Dataset entries »
──────────

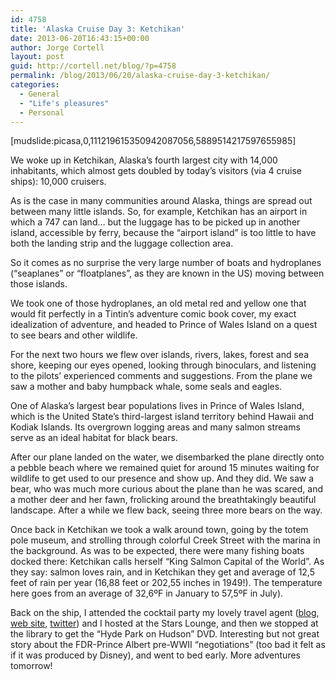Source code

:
 ```yaml
---
id: 4758
title: 'Alaska Cruise Day 3: Ketchikan'
date: 2013-06-20T16:43:15+00:00
author: Jorge Cortell
layout: post
guid: http://cortell.net/blog/?p=4758
permalink: /blog/2013/06/20/alaska-cruise-day-3-ketchikan/
categories:
  - General
  - "Life's pleasures"
  - Personal
---
```

[mudslide:picasa,0,111219615350942087056,5889514217597655985]

We woke up in Ketchikan, Alaska’s fourth largest city with 14,000 inhabitants, which almost gets doubled by today’s visitors (via 4 cruise ships): 10,000 cruisers.

As is the case in many communities around Alaska, things are spread out between many little islands. So, for example, Ketchikan has an airport in which a 747 can land… but the luggage has to be picked up in another island, accessible by ferry, because the “airport island” is too little to have both the landing strip and the luggage collection area.

So it comes as no surprise the very large number of boats and hydroplanes (“seaplanes” or “floatplanes”, as they are known in the US) moving between those islands.

We took one of those hydroplanes, an old metal red and yellow one that would fit perfectly in a Tintin’s adventure comic book cover, my exact idealization of adventure, and headed to Prince of Wales Island on a quest to see bears and other wildlife.

For the next two hours we flew over islands, rivers, lakes, forest and sea shore, keeping our eyes opened, looking through binoculars, and listening to the pilots’ experienced comments and suggestions. From the plane we saw a mother and baby humpback whale, some seals and eagles.

One of Alaska&#8217;s largest bear populations lives in Prince of Wales Island, which is the United State&#8217;s third-largest island territory behind Hawaii and Kodiak Islands. Its overgrown logging areas and many salmon streams serve as an ideal habitat for black bears.

After our plane landed on the water, we disembarked the plane directly onto a pebble beach where we remained quiet for around 15 minutes waiting for wildlife to get used to our presence and show up. And they did. We saw a bear, who was much more curious about the plane than he was scared, and a mother deer and her fawn, frolicking around the breathtakingly beautiful landscape. After a while we flew back, seeing three more bears on the way.

Once back in Ketchikan we took a walk around town, going by the totem pole museum, and strolling through colorful Creek Street with the marina in the background. As was to be expected, there were many fishing boats docked there: Ketchikan calls herself “King Salmon Capital of the World”. As they say: salmon loves rain, and in Ketchikan they get and average of 12,5 feet of rain per year (16,88 feet or 202,55 inches in 1949!). The temperature here goes from an average of 32,6ºF in January to 57,5ºF in July).

Back on the ship, I attended the cocktail party my lovely travel agent (<a title="http://stephanieserinotravelblog.blogspot.com" href="http://stephanieserinotravelblog.blogspot.com" target="_blank">blog</a>, <a title="http://www.stephaniestravels.com" href="http://www.stephaniestravels.com" target="_blank">web site</a>, <a title="https://twitter.com/Cruise_Curator" href="https://twitter.com/Cruise_Curator" target="_blank">twitter</a>) and I hosted at the Stars Lounge, and then we stopped at the library to get the “Hyde Park on Hudson” DVD. Interesting but not great story about the FDR-Prince Albert pre-WWII “negotiations” (too bad it felt as if it was produced by Disney), and went to bed early. More adventures tomorrow!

──────────

In the transcription, every picture is to be excluded and the records above given again exactly.

Solution to the exercise »
Source code

:
 ```yaml
---
id: 4758
title: 'Alaska Cruise Day 3: Ketchikan'
date: 2013-06-20T16:43:15+00:00
author: Jorge Cortell
layout: post
guid: http://cortell.net/blog/?p=4758
permalink: /blog/2013/06/20/alaska-cruise-day-3-ketchikan/
categories:
  - General
  - "Life's pleasures"
  - Personal
---
```

[mudslide:picasa,0,111219615350942087056,5889514217597655985]

We woke up in Ketchikan, Alaska’s fourth largest city with 14,000 inhabitants, which almost gets doubled by today’s visitors (via 4 cruise ships): 10,000 cruisers.

As is the case in many communities around Alaska, things are spread out between many little islands. So, for example, Ketchikan has an airport in which a 747 can land… but the luggage has to be picked up in another island, accessible by ferry, because the “airport island” is too little to have both the landing strip and the luggage collection area.

So it comes as no surprise the very large number of boats and hydroplanes (“seaplanes” or “floatplanes”, as they are known in the US) moving between those islands.

We took one of those hydroplanes, an old metal red and yellow one that would fit perfectly in a Tintin’s adventure comic book cover, my exact idealization of adventure, and headed to Prince of Wales Island on a quest to see bears and other wildlife.

For the next two hours we flew over islands, rivers, lakes, forest and sea shore, keeping our eyes opened, looking through binoculars, and listening to the pilots’ experienced comments and suggestions. From the plane we saw a mother and baby humpback whale, some seals and eagles.

One of Alaska&#8217;s largest bear populations lives in Prince of Wales Island, which is the United State&#8217;s third-largest island territory behind Hawaii and Kodiak Islands. Its overgrown logging areas and many salmon streams serve as an ideal habitat for black bears.

After our plane landed on the water, we disembarked the plane directly onto a pebble beach where we remained quiet for around 15 minutes waiting for wildlife to get used to our presence and show up. And they did. We saw a bear, who was much more curious about the plane than he was scared, and a mother deer and her fawn, frolicking around the breathtakingly beautiful landscape. After a while we flew back, seeing three more bears on the way.

Once back in Ketchikan we took a walk around town, going by the totem pole museum, and strolling through colorful Creek Street with the marina in the background. As was to be expected, there were many fishing boats docked there: Ketchikan calls herself “King Salmon Capital of the World”. As they say: salmon loves rain, and in Ketchikan they get and average of 12,5 feet of rain per year (16,88 feet or 202,55 inches in 1949!). The temperature here goes from an average of 32,6ºF in January to 57,5ºF in July).

Back on the ship, I attended the cocktail party my lovely travel agent (<a title="http://stephanieserinotravelblog.blogspot.com" href="http://stephanieserinotravelblog.blogspot.com" target="_blank">blog</a>, <a title="http://www.stephaniestravels.com" href="http://www.stephaniestravels.com" target="_blank">web site</a>, <a title="https://twitter.com/Cruise_Curator" href="https://twitter.com/Cruise_Curator" target="_blank">twitter</a>) and I hosted at the Stars Lounge, and then we stopped at the library to get the “Hyde Park on Hudson” DVD. Interesting but not great story about the FDR-Prince Albert pre-WWII “negotiations” (too bad it felt as if it was produced by Disney), and went to bed early. More adventures tomorrow!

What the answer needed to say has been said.